PUCCINI Manon Lescaut
View record and artist detailsRecord and Artist Details
Composer or Director: Giacomo Puccini
Genre:
Opera
Label: Decca
Magazine Review Date: 03/2015
Media Format: CD or Download
Media Runtime: 118
Mastering:
DDD
Catalogue Number: 478 7490DH
Tracks:
Composition | Artist Credit |
---|---|
Manon Lescaut |
Giacomo Puccini, Composer
Ana María Martínez, Manon, Soprano Andrea Bocelli, undefined, Tenor Cor de la Generalitat Valenciana David Astorga, Dance master, Tenor Francesco Salvadori, Commandant, Baritone Germán Olvera, Sergeant; Innkeeper, Baritone Giacomo Puccini, Composer Javier Arrey, Lescaut, Baritone Mariam Battistelli, Singer, Mezzo soprano Matthew Peña, Edmondo, Tenor Maurizio Muraro, Geronte, Bass Orquestra de la Comunitat Valenciana Plácido Domingo, Conductor Valentino Buzza, Lamplighter, Tenor |
Author: Richard Fairman
The balance places the orchestra so close that it is possible to hear the players turning their pages, while the chorus seem to be banished to the back of the Palau de les Arts Reina Sofia in Valencia. When the star enters, he is up front with a glamorous acoustic glow around him. This takes a while to get used to, though it is not unpleasant, and Bocelli makes a lighter-than-usual, youthful-sounding Des Grieux. At his best he sings with broad phrasing and a natural Italianate colour and style. When the voice comes under pressure, though, it has no depth of tone to call upon and the sound quickly turns shallow and hard.
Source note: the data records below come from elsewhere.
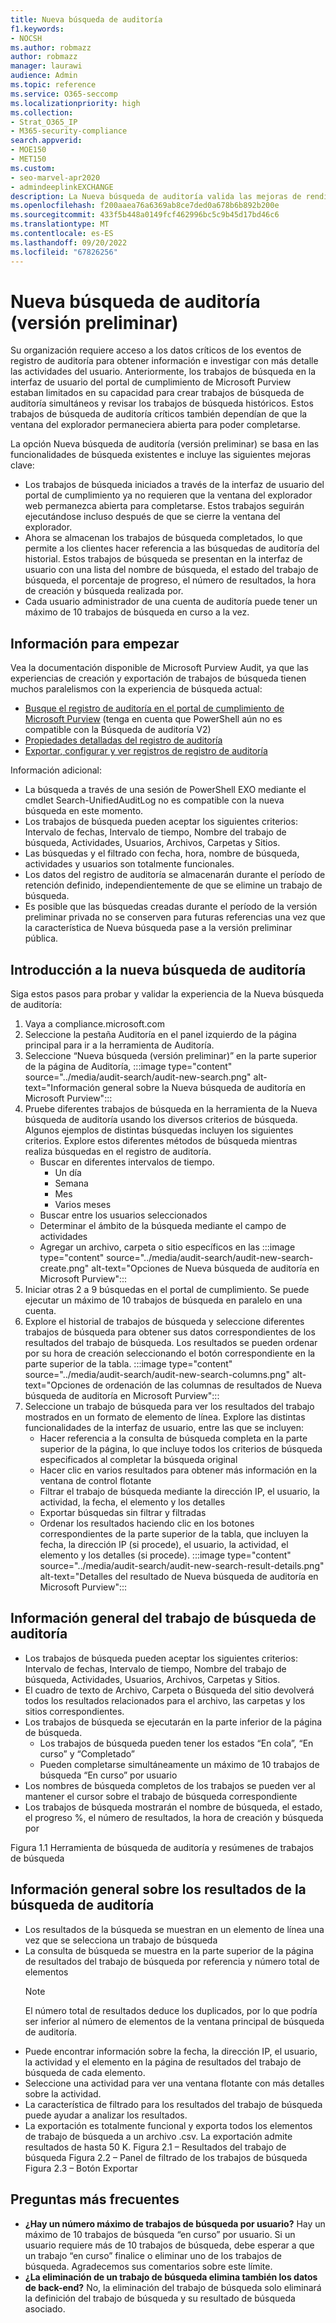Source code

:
 ```yaml
---
title: Nueva búsqueda de auditoría
f1.keywords:
- NOCSH
ms.author: robmazz
author: robmazz
manager: laurawi
audience: Admin
ms.topic: reference
ms.service: O365-seccomp
ms.localizationpriority: high
ms.collection:
- Strat_O365_IP
- M365-security-compliance
search.appverid:
- MOE150
- MET150
ms.custom:
- seo-marvel-apr2020
- admindeeplinkEXCHANGE
description: La Nueva búsqueda de auditoría valida las mejoras de rendimiento, la integridad y la coherencia de los resultados.
ms.openlocfilehash: f200aaea76a6369ab8ce7ded0a678b6b892b200e
ms.sourcegitcommit: 433f5b448a0149fcf462996bc5c9b45d17bd46c6
ms.translationtype: MT
ms.contentlocale: es-ES
ms.lasthandoff: 09/20/2022
ms.locfileid: "67826256"
---
```

# <a name="audit-new-search-preview"></a>Nueva búsqueda de auditoría (versión preliminar)

Su organización requiere acceso a los datos críticos de los eventos de registro de auditoría para obtener información e investigar con más detalle las actividades del usuario. Anteriormente, los trabajos de búsqueda en la interfaz de usuario del portal de cumplimiento de Microsoft Purview estaban limitados en su capacidad para crear trabajos de búsqueda de auditoría simultáneos y revisar los trabajos de búsqueda históricos. Estos trabajos de búsqueda de auditoría críticos también dependían de que la ventana del explorador permaneciera abierta para poder completarse.

La opción Nueva búsqueda de auditoría (versión preliminar) se basa en las funcionalidades de búsqueda existentes e incluye las siguientes mejoras clave:

- Los trabajos de búsqueda iniciados a través de la interfaz de usuario del portal de cumplimiento ya no requieren que la ventana del explorador web permanezca abierta para completarse. Estos trabajos seguirán ejecutándose incluso después de que se cierre la ventana del explorador.
- Ahora se almacenan los trabajos de búsqueda completados, lo que permite a los clientes hacer referencia a las búsquedas de auditoría del historial. Estos trabajos de búsqueda se presentan en la interfaz de usuario con una lista del nombre de búsqueda, el estado del trabajo de búsqueda, el porcentaje de progreso, el número de resultados, la hora de creación y búsqueda realizada por.
- Cada usuario administrador de una cuenta de auditoría puede tener un máximo de 10 trabajos de búsqueda en curso a la vez.

## <a name="information-to-get-started"></a>Información para empezar

Vea la documentación disponible de Microsoft Purview Audit, ya que las experiencias de creación y exportación de trabajos de búsqueda tienen muchos paralelismos con la experiencia de búsqueda actual:

- [Busque el registro de auditoría en el portal de cumplimiento de Microsoft Purview](search-the-audit-log-in-security-and-compliance.md) (tenga en cuenta que PowerShell aún no es compatible con la Búsqueda de auditoría V2)
- [Propiedades detalladas del registro de auditoría](detailed-properties-in-the-office-365-audit-log.md)
- [Exportar, configurar y ver registros de registro de auditoría](export-view-audit-log-records.md)

Información adicional:

- La búsqueda a través de una sesión de PowerShell EXO mediante el cmdlet Search-UnifiedAuditLog no es compatible con la nueva búsqueda en este momento.
- Los trabajos de búsqueda pueden aceptar los siguientes criterios: Intervalo de fechas, Intervalo de tiempo, Nombre del trabajo de búsqueda, Actividades, Usuarios, Archivos, Carpetas y Sitios.
- Las búsquedas y el filtrado con fecha, hora, nombre de búsqueda, actividades y usuarios son totalmente funcionales.
- Los datos del registro de auditoría se almacenarán durante el período de retención definido, independientemente de que se elimine un trabajo de búsqueda.
- Es posible que las búsquedas creadas durante el período de la versión preliminar privada no se conserven para futuras referencias una vez que la característica de Nueva búsqueda pase a la versión preliminar pública.

## <a name="get-started-with-audit-new-search"></a>Introducción a la nueva búsqueda de auditoría

Siga estos pasos para probar y validar la experiencia de la Nueva búsqueda de auditoría:

1. Vaya a compliance.microsoft.com
1. Seleccione la pestaña Auditoría en el panel izquierdo de la página principal para ir a la herramienta de Auditoría.
1. Seleccione “Nueva búsqueda (versión preliminar)” en la parte superior de la página de Auditoría, :::image type="content" source="../media/audit-search/audit-new-search.png" alt-text="Información general sobre la Nueva búsqueda de auditoría en Microsoft Purview":::
1. Pruebe diferentes trabajos de búsqueda en la herramienta de la Nueva búsqueda de auditoría usando los diversos criterios de búsqueda.
Algunos ejemplos de distintas búsquedas incluyen los siguientes criterios. Explore estos diferentes métodos de búsqueda mientras realiza búsquedas en el registro de auditoría.
    - Buscar en diferentes intervalos de tiempo.
      - Un día
      - Semana
      - Mes
      - Varios meses
    - Buscar entre los usuarios seleccionados
    - Determinar el ámbito de la búsqueda mediante el campo de actividades
    - Agregar un archivo, carpeta o sitio específicos en las :::image type="content" source="../media/audit-search/audit-new-search-create.png" alt-text="Opciones de Nueva búsqueda de auditoría en Microsoft Purview":::
1. Iniciar otras 2 a 9 búsquedas en el portal de cumplimiento. Se puede ejecutar un máximo de 10 trabajos de búsqueda en paralelo en una cuenta.
1. Explore el historial de trabajos de búsqueda y seleccione diferentes trabajos de búsqueda para obtener sus datos correspondientes de los resultados del trabajo de búsqueda. Los resultados se pueden ordenar por su hora de creación seleccionando el botón correspondiente en la parte superior de la tabla.
      :::image type="content" source="../media/audit-search/audit-new-search-columns.png" alt-text="Opciones de ordenación de las columnas de resultados de Nueva búsqueda de auditoría en Microsoft Purview":::
1. Seleccione un trabajo de búsqueda para ver los resultados del trabajo mostrados en un formato de elemento de línea. Explore las distintas funcionalidades de la interfaz de usuario, entre las que se incluyen:
    - Hacer referencia a la consulta de búsqueda completa en la parte superior de la página, lo que incluye todos los criterios de búsqueda especificados al completar la búsqueda original
    - Hacer clic en varios resultados para obtener más información en la ventana de control flotante
    - Filtrar el trabajo de búsqueda mediante la dirección IP, el usuario, la actividad, la fecha, el elemento y los detalles
    - Exportar búsquedas sin filtrar y filtradas
    - Ordenar los resultados haciendo clic en los botones correspondientes de la parte superior de la tabla, que incluyen la fecha, la dirección IP (si procede), el usuario, la actividad, el elemento y los detalles (si procede).
      :::image type="content" source="../media/audit-search/audit-new-search-result-details.png" alt-text="Detalles del resultado de Nueva búsqueda de auditoría en Microsoft Purview":::

## <a name="audit-search-job-overview"></a>Información general del trabajo de búsqueda de auditoría

- Los trabajos de búsqueda pueden aceptar los siguientes criterios: Intervalo de fechas, Intervalo de tiempo, Nombre del trabajo de búsqueda, Actividades, Usuarios, Archivos, Carpetas y Sitios.
- El cuadro de texto de Archivo, Carpeta o Búsqueda del sitio devolverá todos los resultados relacionados para el archivo, las carpetas y los sitios correspondientes.
- Los trabajos de búsqueda se ejecutarán en la parte inferior de la página de búsqueda.
  - Los trabajos de búsqueda pueden tener los estados “En cola”, “En curso” y “Completado”
  - Pueden completarse simultáneamente un máximo de 10 trabajos de búsqueda “En curso” por usuario
- Los nombres de búsqueda completos de los trabajos se pueden ver al mantener el cursor sobre el trabajo de búsqueda correspondiente
- Los trabajos de búsqueda mostrarán el nombre de búsqueda, el estado, el progreso %, el número de resultados, la hora de creación y búsqueda por

Figura 1.1 Herramienta de búsqueda de auditoría y resúmenes de trabajos de búsqueda

## <a name="audit-search-results-overview"></a>Información general sobre los resultados de la búsqueda de auditoría

- Los resultados de la búsqueda se muestran en un elemento de línea una vez que se selecciona un trabajo de búsqueda
- La consulta de búsqueda se muestra en la parte superior de la página de resultados del trabajo de búsqueda por referencia y número total de elementos
  > [!NOTE]
  > El número total de resultados deduce los duplicados, por lo que podría ser inferior al número de elementos de la ventana principal de búsqueda de auditoría.
- Puede encontrar información sobre la fecha, la dirección IP, el usuario, la actividad y el elemento en la página de resultados del trabajo de búsqueda de cada elemento.
- Seleccione una actividad para ver una ventana flotante con más detalles sobre la actividad.
- La característica de filtrado para los resultados del trabajo de búsqueda puede ayudar a analizar los resultados.
- La exportación es totalmente funcional y exporta todos los elementos de trabajo de búsqueda a un archivo .csv. La exportación admite resultados de hasta 50 K. Figura 2.1 – Resultados del trabajo de búsqueda Figura 2.2 – Panel de filtrado de los trabajos de búsqueda Figura 2.3 – Botón Exportar

## <a name="frequently-asked-questions"></a>Preguntas más frecuentes

- **¿Hay un número máximo de trabajos de búsqueda por usuario?**
  Hay un máximo de 10 trabajos de búsqueda “en curso” por usuario. Si un usuario requiere más de 10 trabajos de búsqueda, debe esperar a que un trabajo “en curso” finalice o eliminar uno de los trabajos de búsqueda. Agradecemos sus comentarios sobre este límite.
- **¿La eliminación de un trabajo de búsqueda elimina también los datos de back-end?**
  No, la eliminación del trabajo de búsqueda solo eliminará la definición del trabajo de búsqueda y su resultado de búsqueda asociado.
At his side Ana María Martínez offers a class act as Manon, youthful, spirited, with quickness of emotion alongside a hard-bitten streak, though the voice is apt to turn thin and a touch shrill at the top. The three supporting men – Matthew Peña as Edmondo, Javier Arrey as Lescaut and Maurizio Muraro as the characterful, older Geronte – are well cast. The Orquestra de la Comunitat Valenciana are not in the top league. Though Plácido Domingo, as conductor, puts on spurts of energy at high-powered moments, much elsewhere is flaccid and rather foursquare. For comparison I took down off the shelf the 1993 Metropolitan Opera recording, also from Decca, with Freni and Pavarotti. Neither was in the first flush of youth by this point, but what vocal and orchestral magnificence. Nothing here compares.